パリを舞台に、境遇の異なる娘たちの三者三様のささやかな冒険を描くジャック・リヴェットの『パリでかくれんぼ』。この映画に盛り込まれたミュージカル仕立てのスタイルは、実に新鮮であり、
ミュージカルにはこんな使い方もあったのかという驚きを与えてくれる。
但し、ミュージカル仕立てといっても、三時間近い作品の全編に歌やダンスが散りばめられているわけではない。冒頭から一時間ぐらいは普通というか、現実的なドラマが展開していく。それだけに唐突に歌とダンスが始まり、
ミュージカルの要素が前面に出てくると、調子が狂ってしまうという人もいることだろう。
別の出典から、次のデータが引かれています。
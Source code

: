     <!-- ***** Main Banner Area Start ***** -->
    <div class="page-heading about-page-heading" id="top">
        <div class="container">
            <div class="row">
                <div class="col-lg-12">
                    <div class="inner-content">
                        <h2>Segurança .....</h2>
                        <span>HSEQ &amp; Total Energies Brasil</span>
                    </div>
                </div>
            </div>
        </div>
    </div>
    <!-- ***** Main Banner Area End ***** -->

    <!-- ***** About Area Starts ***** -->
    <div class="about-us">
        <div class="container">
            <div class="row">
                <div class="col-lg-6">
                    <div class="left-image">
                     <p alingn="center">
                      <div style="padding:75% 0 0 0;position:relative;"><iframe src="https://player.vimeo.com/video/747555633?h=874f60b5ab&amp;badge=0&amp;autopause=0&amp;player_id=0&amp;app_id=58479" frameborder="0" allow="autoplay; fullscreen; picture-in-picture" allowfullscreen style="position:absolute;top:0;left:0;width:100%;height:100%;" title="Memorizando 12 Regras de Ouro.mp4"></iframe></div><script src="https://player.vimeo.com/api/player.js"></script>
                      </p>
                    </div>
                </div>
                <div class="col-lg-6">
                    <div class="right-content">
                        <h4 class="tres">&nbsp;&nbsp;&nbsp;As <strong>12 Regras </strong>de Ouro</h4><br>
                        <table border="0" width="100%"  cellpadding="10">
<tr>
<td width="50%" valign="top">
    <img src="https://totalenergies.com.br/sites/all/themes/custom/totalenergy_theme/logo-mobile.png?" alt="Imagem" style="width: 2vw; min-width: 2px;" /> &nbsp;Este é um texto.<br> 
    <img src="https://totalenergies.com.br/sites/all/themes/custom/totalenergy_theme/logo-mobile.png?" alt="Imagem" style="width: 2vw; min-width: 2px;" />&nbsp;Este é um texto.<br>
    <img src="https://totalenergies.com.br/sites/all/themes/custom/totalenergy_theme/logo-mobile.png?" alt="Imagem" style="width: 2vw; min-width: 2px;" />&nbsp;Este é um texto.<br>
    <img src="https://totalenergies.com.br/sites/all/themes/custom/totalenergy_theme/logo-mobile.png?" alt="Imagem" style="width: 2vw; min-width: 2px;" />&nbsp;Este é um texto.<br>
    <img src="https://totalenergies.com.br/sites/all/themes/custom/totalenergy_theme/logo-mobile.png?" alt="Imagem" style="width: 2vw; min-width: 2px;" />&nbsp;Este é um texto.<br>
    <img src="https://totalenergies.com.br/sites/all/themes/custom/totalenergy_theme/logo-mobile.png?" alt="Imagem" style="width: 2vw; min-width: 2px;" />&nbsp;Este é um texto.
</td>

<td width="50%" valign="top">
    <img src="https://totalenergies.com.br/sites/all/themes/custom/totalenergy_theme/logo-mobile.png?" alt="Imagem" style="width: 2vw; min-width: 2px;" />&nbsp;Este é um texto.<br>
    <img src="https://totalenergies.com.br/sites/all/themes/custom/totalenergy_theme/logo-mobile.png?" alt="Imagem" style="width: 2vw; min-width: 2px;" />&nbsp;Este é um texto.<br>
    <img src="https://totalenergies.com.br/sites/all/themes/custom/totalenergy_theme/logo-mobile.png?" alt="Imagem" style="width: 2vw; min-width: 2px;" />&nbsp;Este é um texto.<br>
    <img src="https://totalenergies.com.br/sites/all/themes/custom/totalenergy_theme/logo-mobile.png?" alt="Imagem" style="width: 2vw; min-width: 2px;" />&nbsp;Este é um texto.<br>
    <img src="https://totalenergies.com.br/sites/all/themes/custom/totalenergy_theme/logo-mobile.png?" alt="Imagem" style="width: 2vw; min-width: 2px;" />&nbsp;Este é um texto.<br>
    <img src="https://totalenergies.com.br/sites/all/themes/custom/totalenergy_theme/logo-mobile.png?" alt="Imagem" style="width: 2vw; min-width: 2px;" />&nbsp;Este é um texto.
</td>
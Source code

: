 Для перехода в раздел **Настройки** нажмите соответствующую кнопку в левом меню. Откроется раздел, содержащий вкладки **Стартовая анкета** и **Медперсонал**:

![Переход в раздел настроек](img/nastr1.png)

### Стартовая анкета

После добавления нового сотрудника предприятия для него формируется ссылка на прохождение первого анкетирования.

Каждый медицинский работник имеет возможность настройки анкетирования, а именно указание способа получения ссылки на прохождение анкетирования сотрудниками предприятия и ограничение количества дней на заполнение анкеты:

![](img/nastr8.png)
ところが、ひとたびはまってしまうと、これが絶大な効果を生むのだ。
この映画のヒロインであるルイーズ、ニノン、イダの三人はそれぞれの事情で地方からパリに出てきているが、そこにはある種共通するイメージがある。
裕福な家庭の子女ルイーズは、これまでの五年間、事故で昏睡状態にあり、退院後はしばらく父親と距離を置いて生活する決心をしている。男と組んでゆすりやたかりで生活していたニノンは、相棒が殺傷沙汰の事件を引き起こしたのをきっかけに、
それまでの生活からの逃亡をはかる。あまり生活が豊かではない家庭に育ったイダは、自分が養子であると固く信じ、親元を離れて本当の母親の面影を追い求めている。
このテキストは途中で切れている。